▶ [What you will do]: Retype every entry precisely and keep each line whole.

▶ [Records]:
▬▬▬
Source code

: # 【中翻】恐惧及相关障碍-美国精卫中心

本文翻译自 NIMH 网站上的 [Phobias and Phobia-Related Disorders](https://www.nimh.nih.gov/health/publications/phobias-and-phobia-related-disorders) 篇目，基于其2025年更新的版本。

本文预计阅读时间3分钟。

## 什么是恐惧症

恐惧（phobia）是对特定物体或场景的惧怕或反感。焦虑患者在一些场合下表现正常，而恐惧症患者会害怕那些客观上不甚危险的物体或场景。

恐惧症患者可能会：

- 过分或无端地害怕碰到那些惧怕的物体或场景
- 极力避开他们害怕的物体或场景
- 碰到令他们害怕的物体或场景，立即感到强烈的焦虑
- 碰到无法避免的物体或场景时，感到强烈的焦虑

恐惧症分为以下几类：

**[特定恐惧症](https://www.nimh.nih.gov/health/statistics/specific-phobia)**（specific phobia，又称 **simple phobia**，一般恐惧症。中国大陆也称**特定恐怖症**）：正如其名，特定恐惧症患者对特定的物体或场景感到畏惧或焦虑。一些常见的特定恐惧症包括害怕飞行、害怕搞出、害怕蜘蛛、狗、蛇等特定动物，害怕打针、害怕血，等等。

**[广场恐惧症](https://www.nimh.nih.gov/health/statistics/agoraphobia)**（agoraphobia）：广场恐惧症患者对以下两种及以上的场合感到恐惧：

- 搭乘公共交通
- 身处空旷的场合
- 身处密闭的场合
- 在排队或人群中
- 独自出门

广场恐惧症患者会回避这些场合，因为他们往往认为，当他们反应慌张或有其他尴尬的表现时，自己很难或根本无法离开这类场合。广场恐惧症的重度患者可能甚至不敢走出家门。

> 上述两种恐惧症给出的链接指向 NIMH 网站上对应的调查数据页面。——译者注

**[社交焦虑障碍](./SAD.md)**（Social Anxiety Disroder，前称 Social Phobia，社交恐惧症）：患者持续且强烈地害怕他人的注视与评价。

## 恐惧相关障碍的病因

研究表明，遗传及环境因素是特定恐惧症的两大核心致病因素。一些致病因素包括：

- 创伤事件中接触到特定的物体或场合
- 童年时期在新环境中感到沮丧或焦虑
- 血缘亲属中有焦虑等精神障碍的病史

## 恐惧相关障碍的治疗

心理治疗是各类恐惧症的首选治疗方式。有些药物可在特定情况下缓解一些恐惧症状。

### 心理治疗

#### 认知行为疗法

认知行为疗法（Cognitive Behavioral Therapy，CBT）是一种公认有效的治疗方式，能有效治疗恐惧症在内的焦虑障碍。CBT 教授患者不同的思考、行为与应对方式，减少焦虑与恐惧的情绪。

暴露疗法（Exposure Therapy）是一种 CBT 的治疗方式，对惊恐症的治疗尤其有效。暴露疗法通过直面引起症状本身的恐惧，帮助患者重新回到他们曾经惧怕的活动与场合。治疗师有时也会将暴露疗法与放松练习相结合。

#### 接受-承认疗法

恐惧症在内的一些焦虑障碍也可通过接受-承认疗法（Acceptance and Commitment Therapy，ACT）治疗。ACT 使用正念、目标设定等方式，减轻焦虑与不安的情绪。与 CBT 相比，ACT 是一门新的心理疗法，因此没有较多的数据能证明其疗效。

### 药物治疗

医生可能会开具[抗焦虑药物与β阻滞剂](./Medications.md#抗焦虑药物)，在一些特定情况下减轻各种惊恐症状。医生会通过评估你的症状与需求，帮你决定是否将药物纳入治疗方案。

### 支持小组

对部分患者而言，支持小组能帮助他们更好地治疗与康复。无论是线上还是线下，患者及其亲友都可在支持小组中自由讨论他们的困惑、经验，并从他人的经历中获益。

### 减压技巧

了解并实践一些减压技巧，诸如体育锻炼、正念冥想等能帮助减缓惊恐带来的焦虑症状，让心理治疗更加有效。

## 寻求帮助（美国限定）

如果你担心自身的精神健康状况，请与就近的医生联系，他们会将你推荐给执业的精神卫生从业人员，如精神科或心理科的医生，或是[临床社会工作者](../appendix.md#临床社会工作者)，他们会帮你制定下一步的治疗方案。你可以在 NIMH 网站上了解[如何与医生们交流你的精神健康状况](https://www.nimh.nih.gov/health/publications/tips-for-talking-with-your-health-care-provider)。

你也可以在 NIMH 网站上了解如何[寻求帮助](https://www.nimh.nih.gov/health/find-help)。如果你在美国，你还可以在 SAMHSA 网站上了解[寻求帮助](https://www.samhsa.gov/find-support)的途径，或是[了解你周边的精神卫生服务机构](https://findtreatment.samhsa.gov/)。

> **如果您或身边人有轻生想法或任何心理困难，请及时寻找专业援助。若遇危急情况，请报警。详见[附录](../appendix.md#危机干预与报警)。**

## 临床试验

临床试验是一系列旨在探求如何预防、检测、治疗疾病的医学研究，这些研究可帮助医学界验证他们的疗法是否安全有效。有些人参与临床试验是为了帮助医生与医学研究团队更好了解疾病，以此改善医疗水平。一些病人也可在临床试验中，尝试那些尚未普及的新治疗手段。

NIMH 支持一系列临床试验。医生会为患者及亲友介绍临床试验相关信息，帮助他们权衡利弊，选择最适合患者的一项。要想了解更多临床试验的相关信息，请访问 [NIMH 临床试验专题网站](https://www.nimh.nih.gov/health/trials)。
▬▬▬
▶ [Output]:
Source code

: # 【中翻】恐惧及相关障碍-美国精卫中心

本文翻译自 NIMH 网站上的 [Phobias and Phobia-Related Disorders](https://www.nimh.nih.gov/health/publications/phobias-and-phobia-related-disorders) 篇目，基于其2025年更新的版本。

本文预计阅读时间3分钟。

## 什么是恐惧症

恐惧（phobia）是对特定物体或场景的惧怕或反感。焦虑患者在一些场合下表现正常，而恐惧症患者会害怕那些客观上不甚危险的物体或场景。

恐惧症患者可能会：

- 过分或无端地害怕碰到那些惧怕的物体或场景
- 极力避开他们害怕的物体或场景
- 碰到令他们害怕的物体或场景，立即感到强烈的焦虑
- 碰到无法避免的物体或场景时，感到强烈的焦虑

恐惧症分为以下几类：

**[特定恐惧症](https://www.nimh.nih.gov/health/statistics/specific-phobia)**（specific phobia，又称 **simple phobia**，一般恐惧症。中国大陆也称**特定恐怖症**）：正如其名，特定恐惧症患者对特定的物体或场景感到畏惧或焦虑。一些常见的特定恐惧症包括害怕飞行、害怕搞出、害怕蜘蛛、狗、蛇等特定动物，害怕打针、害怕血，等等。

**[广场恐惧症](https://www.nimh.nih.gov/health/statistics/agoraphobia)**（agoraphobia）：广场恐惧症患者对以下两种及以上的场合感到恐惧：

- 搭乘公共交通
- 身处空旷的场合
- 身处密闭的场合
- 在排队或人群中
- 独自出门

广场恐惧症患者会回避这些场合，因为他们往往认为，当他们反应慌张或有其他尴尬的表现时，自己很难或根本无法离开这类场合。广场恐惧症的重度患者可能甚至不敢走出家门。

> 上述两种恐惧症给出的链接指向 NIMH 网站上对应的调查数据页面。——译者注

**[社交焦虑障碍](./SAD.md)**（Social Anxiety Disroder，前称 Social Phobia，社交恐惧症）：患者持续且强烈地害怕他人的注视与评价。

## 恐惧相关障碍的病因

研究表明，遗传及环境因素是特定恐惧症的两大核心致病因素。一些致病因素包括：

- 创伤事件中接触到特定的物体或场合
- 童年时期在新环境中感到沮丧或焦虑
- 血缘亲属中有焦虑等精神障碍的病史

## 恐惧相关障碍的治疗

心理治疗是各类恐惧症的首选治疗方式。有些药物可在特定情况下缓解一些恐惧症状。

### 心理治疗

#### 认知行为疗法

认知行为疗法（Cognitive Behavioral Therapy，CBT）是一种公认有效的治疗方式，能有效治疗恐惧症在内的焦虑障碍。CBT 教授患者不同的思考、行为与应对方式，减少焦虑与恐惧的情绪。

暴露疗法（Exposure Therapy）是一种 CBT 的治疗方式，对惊恐症的治疗尤其有效。暴露疗法通过直面引起症状本身的恐惧，帮助患者重新回到他们曾经惧怕的活动与场合。治疗师有时也会将暴露疗法与放松练习相结合。

#### 接受-承认疗法

恐惧症在内的一些焦虑障碍也可通过接受-承认疗法（Acceptance and Commitment Therapy，ACT）治疗。ACT 使用正念、目标设定等方式，减轻焦虑与不安的情绪。与 CBT 相比，ACT 是一门新的心理疗法，因此没有较多的数据能证明其疗效。

### 药物治疗

医生可能会开具[抗焦虑药物与β阻滞剂](./Medications.md#抗焦虑药物)，在一些特定情况下减轻各种惊恐症状。医生会通过评估你的症状与需求，帮你决定是否将药物纳入治疗方案。

### 支持小组

对部分患者而言，支持小组能帮助他们更好地治疗与康复。无论是线上还是线下，患者及其亲友都可在支持小组中自由讨论他们的困惑、经验，并从他人的经历中获益。

### 减压技巧

了解并实践一些减压技巧，诸如体育锻炼、正念冥想等能帮助减缓惊恐带来的焦虑症状，让心理治疗更加有效。

## 寻求帮助（美国限定）

如果你担心自身的精神健康状况，请与就近的医生联系，他们会将你推荐给执业的精神卫生从业人员，如精神科或心理科的医生，或是[临床社会工作者](../appendix.md#临床社会工作者)，他们会帮你制定下一步的治疗方案。你可以在 NIMH 网站上了解[如何与医生们交流你的精神健康状况](https://www.nimh.nih.gov/health/publications/tips-for-talking-with-your-health-care-provider)。

你也可以在 NIMH 网站上了解如何[寻求帮助](https://www.nimh.nih.gov/health/find-help)。如果你在美国，你还可以在 SAMHSA 网站上了解[寻求帮助](https://www.samhsa.gov/find-support)的途径，或是[了解你周边的精神卫生服务机构](https://findtreatment.samhsa.gov/)。

> **如果您或身边人有轻生想法或任何心理困难，请及时寻找专业援助。若遇危急情况，请报警。详见[附录](../appendix.md#危机干预与报警)。**

## 临床试验

临床试验是一系列旨在探求如何预防、检测、治疗疾病的医学研究，这些研究可帮助医学界验证他们的疗法是否安全有效。有些人参与临床试验是为了帮助医生与医学研究团队更好了解疾病，以此改善医疗水平。一些病人也可在临床试验中，尝试那些尚未普及的新治疗手段。

NIMH 支持一系列临床试验。医生会为患者及亲友介绍临床试验相关信息，帮助他们权衡利弊，选择最适合患者的一项。要想了解更多临床试验的相关信息，请访问 [NIMH 临床试验专题网站](https://www.nimh.nih.gov/health/trials)。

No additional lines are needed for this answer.